AIM OF THE TASK: Pull out every line below that holds the word "section".

SOURCE RECORDS:
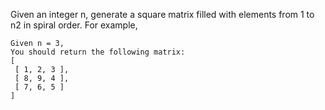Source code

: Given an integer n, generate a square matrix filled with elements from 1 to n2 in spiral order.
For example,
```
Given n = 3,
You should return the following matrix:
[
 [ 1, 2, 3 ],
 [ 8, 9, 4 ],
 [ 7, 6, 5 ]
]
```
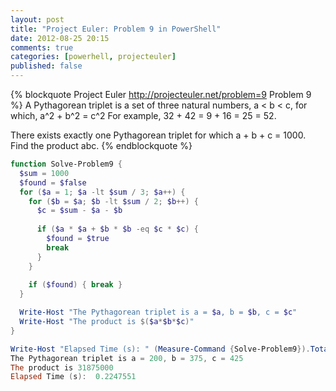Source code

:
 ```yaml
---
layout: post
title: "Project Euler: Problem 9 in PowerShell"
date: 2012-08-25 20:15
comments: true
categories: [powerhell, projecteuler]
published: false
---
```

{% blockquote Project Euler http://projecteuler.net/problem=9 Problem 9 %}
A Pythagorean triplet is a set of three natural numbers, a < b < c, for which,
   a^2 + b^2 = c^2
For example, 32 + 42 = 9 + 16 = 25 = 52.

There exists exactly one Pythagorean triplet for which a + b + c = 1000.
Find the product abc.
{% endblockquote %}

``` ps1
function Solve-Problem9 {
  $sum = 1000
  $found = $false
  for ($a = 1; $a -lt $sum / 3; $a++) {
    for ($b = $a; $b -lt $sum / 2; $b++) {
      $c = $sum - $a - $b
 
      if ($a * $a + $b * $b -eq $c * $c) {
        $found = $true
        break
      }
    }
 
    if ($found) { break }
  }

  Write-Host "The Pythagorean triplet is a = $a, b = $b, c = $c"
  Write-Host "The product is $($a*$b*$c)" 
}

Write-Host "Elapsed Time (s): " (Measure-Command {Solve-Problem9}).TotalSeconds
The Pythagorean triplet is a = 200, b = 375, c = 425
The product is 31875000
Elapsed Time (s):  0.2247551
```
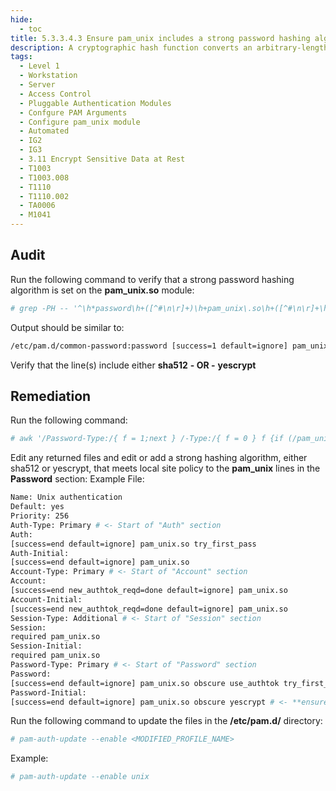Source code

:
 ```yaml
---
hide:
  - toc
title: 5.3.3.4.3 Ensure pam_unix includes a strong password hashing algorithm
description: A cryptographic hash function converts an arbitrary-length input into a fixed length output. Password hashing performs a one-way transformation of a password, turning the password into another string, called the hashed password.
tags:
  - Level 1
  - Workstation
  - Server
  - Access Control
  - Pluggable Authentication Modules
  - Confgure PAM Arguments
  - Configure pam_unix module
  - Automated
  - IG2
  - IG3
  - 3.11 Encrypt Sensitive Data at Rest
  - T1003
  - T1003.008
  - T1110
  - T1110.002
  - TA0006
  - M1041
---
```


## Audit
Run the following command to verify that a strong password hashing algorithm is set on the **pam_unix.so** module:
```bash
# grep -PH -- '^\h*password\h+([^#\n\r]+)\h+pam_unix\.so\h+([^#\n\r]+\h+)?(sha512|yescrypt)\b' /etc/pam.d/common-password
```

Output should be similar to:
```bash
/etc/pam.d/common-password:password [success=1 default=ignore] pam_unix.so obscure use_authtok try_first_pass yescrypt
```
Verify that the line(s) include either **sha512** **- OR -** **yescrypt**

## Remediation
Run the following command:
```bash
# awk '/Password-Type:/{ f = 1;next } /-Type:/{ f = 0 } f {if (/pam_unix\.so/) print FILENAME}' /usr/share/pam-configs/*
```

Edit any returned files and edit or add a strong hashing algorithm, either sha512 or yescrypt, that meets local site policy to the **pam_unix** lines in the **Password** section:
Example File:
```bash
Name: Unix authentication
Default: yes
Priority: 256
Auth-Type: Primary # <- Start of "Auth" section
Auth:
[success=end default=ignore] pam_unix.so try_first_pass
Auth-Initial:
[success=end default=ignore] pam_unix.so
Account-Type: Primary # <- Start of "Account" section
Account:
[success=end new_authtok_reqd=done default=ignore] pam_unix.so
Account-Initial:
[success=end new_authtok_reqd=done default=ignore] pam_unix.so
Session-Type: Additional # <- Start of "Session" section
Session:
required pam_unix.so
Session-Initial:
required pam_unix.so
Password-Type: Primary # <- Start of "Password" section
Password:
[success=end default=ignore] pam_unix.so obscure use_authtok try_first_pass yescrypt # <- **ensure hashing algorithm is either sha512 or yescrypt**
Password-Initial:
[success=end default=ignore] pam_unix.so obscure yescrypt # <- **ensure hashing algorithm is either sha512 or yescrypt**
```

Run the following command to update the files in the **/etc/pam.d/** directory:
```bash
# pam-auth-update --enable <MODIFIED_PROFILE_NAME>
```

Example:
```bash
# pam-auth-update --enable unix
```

SOLUTION:
Edit any returned files and edit or add a strong hashing algorithm, either sha512 or yescrypt, that meets local site policy to the **pam_unix** lines in the **Password** section:
Auth-Type: Primary # <- Start of "Auth" section
Account-Type: Primary # <- Start of "Account" section
Session-Type: Additional # <- Start of "Session" section
Password-Type: Primary # <- Start of "Password" section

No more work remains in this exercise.